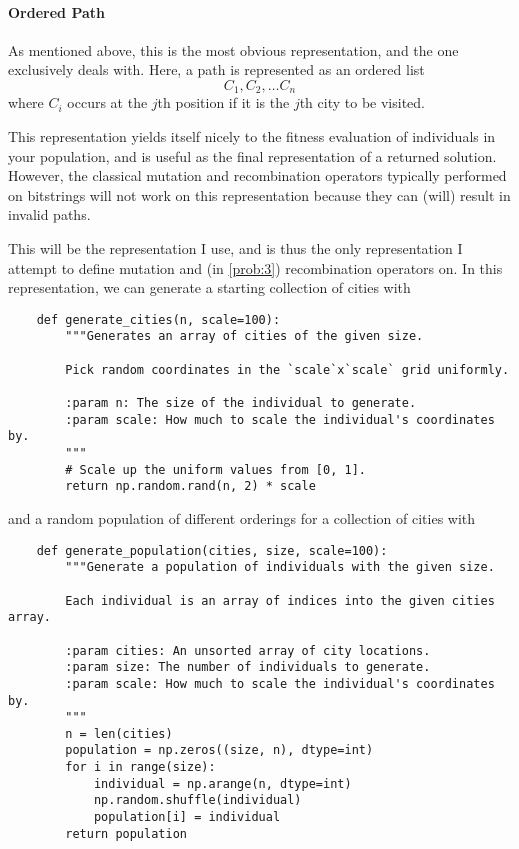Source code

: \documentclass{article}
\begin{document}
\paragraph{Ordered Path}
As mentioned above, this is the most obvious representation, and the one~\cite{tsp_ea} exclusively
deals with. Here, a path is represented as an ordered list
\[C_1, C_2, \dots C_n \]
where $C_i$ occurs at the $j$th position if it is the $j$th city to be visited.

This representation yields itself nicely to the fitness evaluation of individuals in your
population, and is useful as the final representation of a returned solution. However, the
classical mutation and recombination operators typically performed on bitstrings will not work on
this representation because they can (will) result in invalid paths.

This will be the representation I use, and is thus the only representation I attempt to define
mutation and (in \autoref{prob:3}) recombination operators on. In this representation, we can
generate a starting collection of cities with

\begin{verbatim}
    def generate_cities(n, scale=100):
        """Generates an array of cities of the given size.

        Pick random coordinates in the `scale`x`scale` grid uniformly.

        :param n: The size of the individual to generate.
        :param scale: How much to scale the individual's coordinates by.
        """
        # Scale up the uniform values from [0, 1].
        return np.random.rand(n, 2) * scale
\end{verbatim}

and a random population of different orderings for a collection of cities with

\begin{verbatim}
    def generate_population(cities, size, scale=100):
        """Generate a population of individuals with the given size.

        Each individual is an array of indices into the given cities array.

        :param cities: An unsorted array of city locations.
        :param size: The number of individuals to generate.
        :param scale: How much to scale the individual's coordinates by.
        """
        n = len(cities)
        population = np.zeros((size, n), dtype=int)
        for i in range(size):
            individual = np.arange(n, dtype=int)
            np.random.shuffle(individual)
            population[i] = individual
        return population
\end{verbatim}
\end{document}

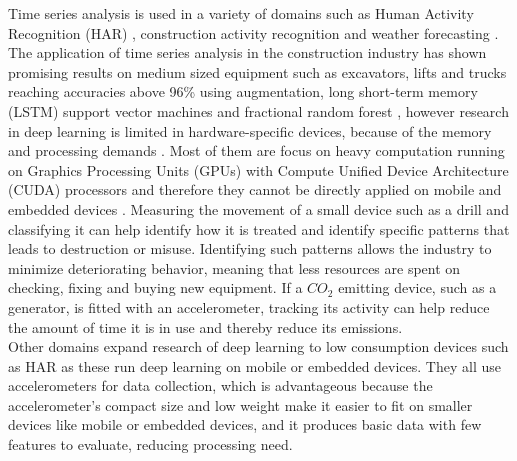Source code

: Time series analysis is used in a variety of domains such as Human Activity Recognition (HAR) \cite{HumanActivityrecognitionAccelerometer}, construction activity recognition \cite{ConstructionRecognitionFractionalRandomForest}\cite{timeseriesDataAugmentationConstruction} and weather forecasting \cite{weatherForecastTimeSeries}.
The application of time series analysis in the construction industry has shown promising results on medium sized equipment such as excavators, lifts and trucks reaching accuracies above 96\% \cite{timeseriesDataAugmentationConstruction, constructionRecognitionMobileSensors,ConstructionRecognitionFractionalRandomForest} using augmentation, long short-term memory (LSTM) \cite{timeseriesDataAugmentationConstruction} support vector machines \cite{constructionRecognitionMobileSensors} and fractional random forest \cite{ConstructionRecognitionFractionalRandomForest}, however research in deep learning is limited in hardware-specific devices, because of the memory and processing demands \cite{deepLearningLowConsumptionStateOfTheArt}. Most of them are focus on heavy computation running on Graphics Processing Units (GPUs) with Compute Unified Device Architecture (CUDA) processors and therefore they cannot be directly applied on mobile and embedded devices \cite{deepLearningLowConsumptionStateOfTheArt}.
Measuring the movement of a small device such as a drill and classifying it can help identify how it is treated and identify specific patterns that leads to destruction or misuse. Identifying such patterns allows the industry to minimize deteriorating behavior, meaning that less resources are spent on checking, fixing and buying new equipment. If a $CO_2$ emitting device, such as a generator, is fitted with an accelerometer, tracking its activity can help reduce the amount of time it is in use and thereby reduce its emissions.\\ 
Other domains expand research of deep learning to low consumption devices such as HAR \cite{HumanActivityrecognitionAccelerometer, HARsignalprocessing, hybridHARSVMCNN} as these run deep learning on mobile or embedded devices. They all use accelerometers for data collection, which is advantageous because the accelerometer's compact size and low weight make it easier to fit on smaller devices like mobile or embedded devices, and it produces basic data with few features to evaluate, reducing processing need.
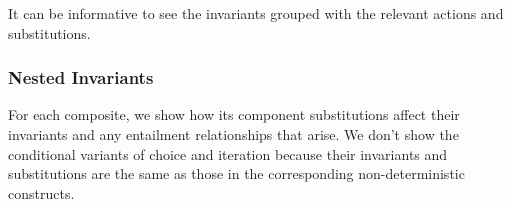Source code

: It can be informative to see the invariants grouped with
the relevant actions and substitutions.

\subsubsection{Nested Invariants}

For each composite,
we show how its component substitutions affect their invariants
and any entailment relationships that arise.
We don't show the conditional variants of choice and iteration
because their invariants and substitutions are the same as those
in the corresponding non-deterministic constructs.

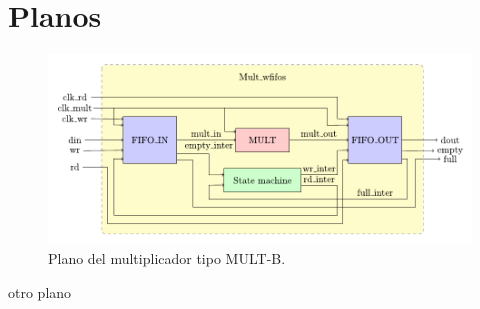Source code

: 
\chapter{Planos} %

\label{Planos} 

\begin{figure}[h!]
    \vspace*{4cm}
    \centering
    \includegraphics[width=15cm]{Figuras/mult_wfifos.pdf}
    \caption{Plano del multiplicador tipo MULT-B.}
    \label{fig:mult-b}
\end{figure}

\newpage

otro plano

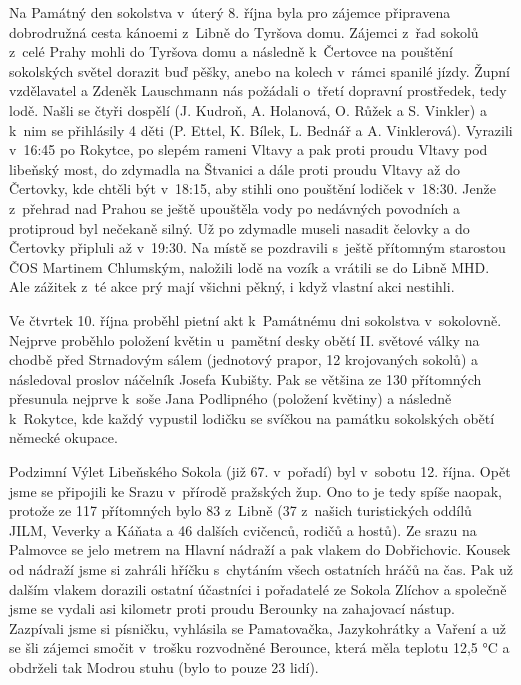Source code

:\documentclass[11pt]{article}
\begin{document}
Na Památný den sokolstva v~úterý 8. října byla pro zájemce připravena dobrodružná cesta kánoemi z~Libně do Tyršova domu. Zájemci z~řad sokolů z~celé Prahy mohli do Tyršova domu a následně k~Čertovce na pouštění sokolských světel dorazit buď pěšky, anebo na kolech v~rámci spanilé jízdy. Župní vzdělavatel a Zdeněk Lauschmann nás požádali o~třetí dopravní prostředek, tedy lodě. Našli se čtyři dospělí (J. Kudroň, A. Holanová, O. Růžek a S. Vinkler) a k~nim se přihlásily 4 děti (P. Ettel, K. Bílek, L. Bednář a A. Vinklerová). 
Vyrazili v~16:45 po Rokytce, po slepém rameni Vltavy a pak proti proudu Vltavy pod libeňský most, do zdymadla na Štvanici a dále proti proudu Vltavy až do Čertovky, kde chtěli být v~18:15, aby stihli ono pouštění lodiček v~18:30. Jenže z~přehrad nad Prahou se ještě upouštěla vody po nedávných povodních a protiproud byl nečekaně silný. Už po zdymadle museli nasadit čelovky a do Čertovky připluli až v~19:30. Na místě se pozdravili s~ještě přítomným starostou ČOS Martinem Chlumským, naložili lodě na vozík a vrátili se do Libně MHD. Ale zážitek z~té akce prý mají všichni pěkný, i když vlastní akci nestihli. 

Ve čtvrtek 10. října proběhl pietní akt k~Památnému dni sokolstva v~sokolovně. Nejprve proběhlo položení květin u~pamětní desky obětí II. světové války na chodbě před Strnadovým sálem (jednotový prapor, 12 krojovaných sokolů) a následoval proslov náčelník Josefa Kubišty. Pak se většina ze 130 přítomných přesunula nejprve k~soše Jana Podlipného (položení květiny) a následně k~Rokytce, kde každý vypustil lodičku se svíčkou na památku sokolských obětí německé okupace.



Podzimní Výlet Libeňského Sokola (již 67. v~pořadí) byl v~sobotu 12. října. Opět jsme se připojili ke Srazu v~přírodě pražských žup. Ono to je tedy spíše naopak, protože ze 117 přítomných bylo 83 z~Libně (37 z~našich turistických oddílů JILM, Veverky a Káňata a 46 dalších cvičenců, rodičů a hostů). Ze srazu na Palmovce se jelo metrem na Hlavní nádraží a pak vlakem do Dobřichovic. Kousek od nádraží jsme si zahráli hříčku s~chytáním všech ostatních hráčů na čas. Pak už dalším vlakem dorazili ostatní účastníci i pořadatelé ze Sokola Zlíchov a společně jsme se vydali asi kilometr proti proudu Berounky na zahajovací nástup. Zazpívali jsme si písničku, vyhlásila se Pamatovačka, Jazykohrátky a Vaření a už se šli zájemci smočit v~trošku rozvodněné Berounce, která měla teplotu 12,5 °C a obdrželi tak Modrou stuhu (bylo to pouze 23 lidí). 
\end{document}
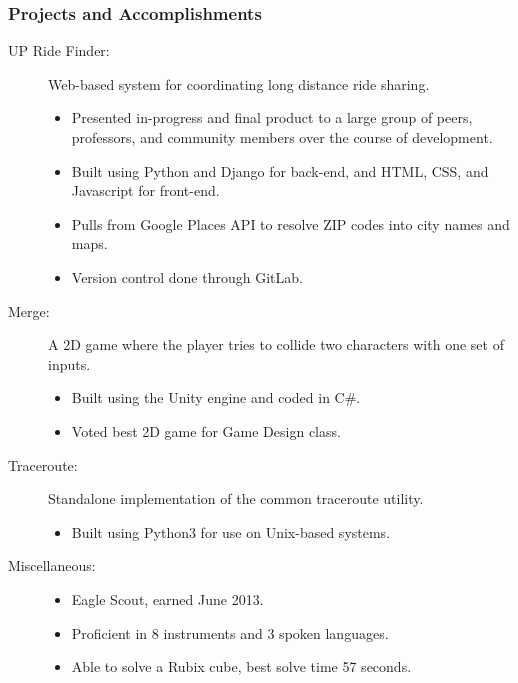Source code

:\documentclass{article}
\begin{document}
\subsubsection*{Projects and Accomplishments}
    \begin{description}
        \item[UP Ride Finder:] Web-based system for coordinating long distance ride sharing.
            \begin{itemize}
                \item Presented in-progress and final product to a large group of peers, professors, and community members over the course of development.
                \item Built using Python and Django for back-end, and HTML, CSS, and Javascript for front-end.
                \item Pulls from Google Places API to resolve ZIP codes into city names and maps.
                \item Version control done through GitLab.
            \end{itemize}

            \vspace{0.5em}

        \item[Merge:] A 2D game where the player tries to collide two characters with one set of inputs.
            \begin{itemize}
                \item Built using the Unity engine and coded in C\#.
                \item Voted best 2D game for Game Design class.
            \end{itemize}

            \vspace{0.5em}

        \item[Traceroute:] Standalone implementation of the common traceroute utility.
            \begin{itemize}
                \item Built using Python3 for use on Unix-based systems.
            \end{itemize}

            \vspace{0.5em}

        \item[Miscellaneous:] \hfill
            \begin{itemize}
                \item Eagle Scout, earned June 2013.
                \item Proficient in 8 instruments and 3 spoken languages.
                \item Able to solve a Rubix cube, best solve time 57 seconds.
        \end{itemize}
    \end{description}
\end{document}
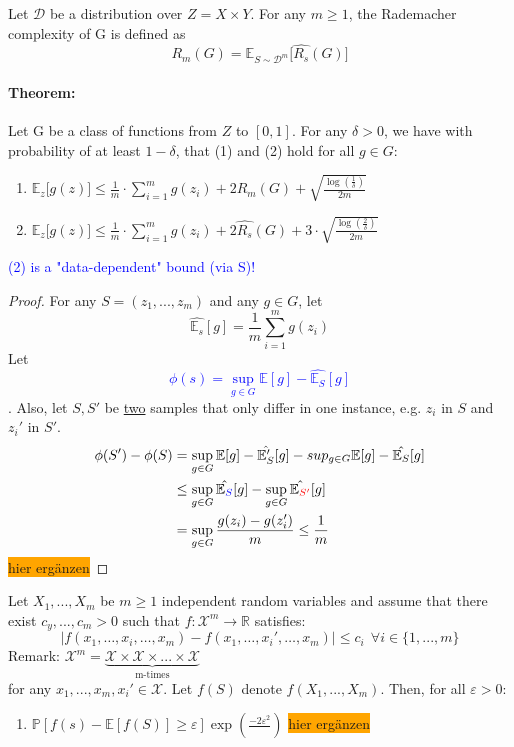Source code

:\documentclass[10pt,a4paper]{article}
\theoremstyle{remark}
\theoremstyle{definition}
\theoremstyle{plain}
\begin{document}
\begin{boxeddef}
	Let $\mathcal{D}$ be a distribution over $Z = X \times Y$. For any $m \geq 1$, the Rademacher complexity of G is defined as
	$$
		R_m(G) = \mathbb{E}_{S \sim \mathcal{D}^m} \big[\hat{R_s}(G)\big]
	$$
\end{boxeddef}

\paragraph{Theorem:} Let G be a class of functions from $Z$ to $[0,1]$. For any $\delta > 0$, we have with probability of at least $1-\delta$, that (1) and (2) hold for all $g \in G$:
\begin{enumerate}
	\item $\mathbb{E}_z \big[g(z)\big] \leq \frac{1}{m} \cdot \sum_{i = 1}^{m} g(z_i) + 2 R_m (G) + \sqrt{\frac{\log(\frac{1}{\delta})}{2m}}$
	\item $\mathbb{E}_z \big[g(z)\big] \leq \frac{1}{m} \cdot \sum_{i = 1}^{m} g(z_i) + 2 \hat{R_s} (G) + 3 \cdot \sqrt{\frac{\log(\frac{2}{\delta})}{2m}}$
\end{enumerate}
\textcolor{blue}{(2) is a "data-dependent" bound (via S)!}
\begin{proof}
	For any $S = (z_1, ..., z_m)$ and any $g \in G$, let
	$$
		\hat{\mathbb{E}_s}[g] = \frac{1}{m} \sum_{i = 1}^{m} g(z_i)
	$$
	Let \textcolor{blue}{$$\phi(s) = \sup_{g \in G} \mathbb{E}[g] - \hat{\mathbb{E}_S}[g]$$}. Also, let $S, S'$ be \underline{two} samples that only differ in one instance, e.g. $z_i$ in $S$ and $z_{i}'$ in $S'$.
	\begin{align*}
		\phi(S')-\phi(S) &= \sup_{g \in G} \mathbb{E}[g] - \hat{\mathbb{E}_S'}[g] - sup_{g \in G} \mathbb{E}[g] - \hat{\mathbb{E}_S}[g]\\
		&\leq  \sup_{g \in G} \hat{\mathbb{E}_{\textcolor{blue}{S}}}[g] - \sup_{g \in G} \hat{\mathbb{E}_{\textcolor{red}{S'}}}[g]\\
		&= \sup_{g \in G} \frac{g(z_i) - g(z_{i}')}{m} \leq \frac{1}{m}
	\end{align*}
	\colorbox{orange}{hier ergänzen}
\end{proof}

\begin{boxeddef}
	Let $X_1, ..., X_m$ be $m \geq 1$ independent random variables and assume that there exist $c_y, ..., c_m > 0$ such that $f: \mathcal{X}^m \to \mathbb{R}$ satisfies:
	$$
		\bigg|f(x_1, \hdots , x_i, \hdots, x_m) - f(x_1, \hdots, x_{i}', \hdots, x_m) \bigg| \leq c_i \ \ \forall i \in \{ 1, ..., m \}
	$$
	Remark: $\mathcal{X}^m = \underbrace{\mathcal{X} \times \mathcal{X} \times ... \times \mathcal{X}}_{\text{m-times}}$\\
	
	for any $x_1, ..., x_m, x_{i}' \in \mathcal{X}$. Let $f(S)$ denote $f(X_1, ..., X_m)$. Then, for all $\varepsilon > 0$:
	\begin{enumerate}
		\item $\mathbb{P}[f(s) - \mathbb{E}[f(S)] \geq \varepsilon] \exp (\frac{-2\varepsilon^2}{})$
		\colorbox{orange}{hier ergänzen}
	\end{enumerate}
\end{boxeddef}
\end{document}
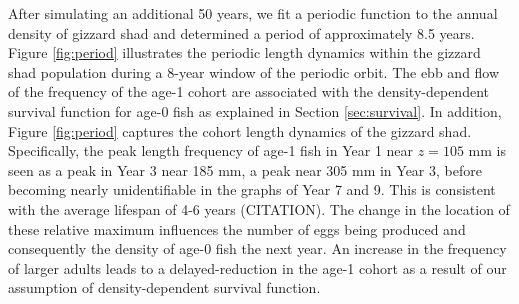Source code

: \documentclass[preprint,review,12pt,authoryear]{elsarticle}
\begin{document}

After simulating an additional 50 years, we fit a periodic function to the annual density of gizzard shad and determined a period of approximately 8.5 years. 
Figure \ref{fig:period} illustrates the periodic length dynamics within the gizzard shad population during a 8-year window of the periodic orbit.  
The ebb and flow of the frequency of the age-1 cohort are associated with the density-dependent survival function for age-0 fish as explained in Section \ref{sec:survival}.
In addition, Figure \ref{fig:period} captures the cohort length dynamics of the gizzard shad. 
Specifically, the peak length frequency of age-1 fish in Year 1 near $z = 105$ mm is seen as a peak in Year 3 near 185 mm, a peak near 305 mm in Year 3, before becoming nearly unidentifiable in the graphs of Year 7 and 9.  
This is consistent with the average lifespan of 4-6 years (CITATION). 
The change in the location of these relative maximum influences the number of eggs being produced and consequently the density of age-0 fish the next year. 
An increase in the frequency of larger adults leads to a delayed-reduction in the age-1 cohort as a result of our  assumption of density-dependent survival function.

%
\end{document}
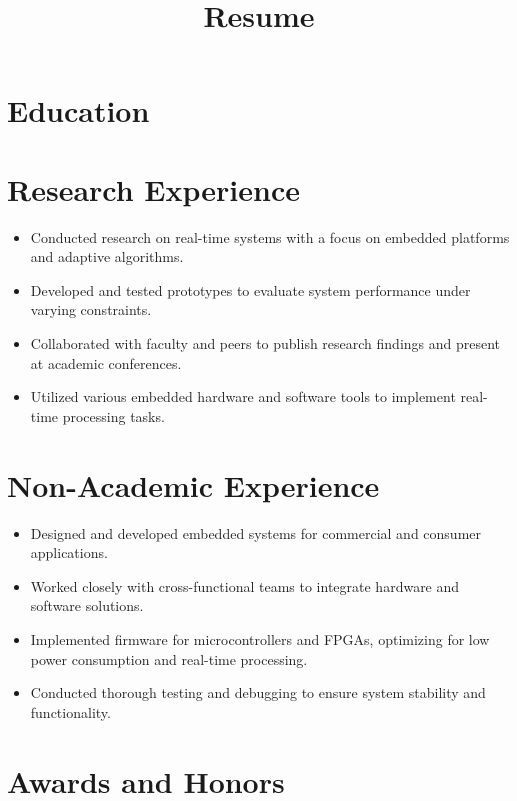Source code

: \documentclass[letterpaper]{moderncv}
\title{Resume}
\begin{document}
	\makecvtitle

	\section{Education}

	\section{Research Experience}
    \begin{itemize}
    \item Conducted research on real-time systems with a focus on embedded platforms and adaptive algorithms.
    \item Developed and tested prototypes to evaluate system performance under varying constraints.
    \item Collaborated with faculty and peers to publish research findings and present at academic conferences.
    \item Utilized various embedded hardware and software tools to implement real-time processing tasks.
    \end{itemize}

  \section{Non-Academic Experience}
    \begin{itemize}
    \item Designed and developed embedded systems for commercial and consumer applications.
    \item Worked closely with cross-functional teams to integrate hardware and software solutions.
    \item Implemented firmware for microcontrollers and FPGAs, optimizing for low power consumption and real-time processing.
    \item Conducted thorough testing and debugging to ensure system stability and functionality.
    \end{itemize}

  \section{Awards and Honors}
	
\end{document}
----------------
* _Activity_:
Write out every line of the preceding listing that contains "city".

* _Completed exercise_:
where $C_i$ occurs at the $j$th position if it is the $j$th city to be visited.
        :param cities: An unsorted array of city locations.
                \item Pulls from Google Places API to resolve ZIP codes into city names and maps.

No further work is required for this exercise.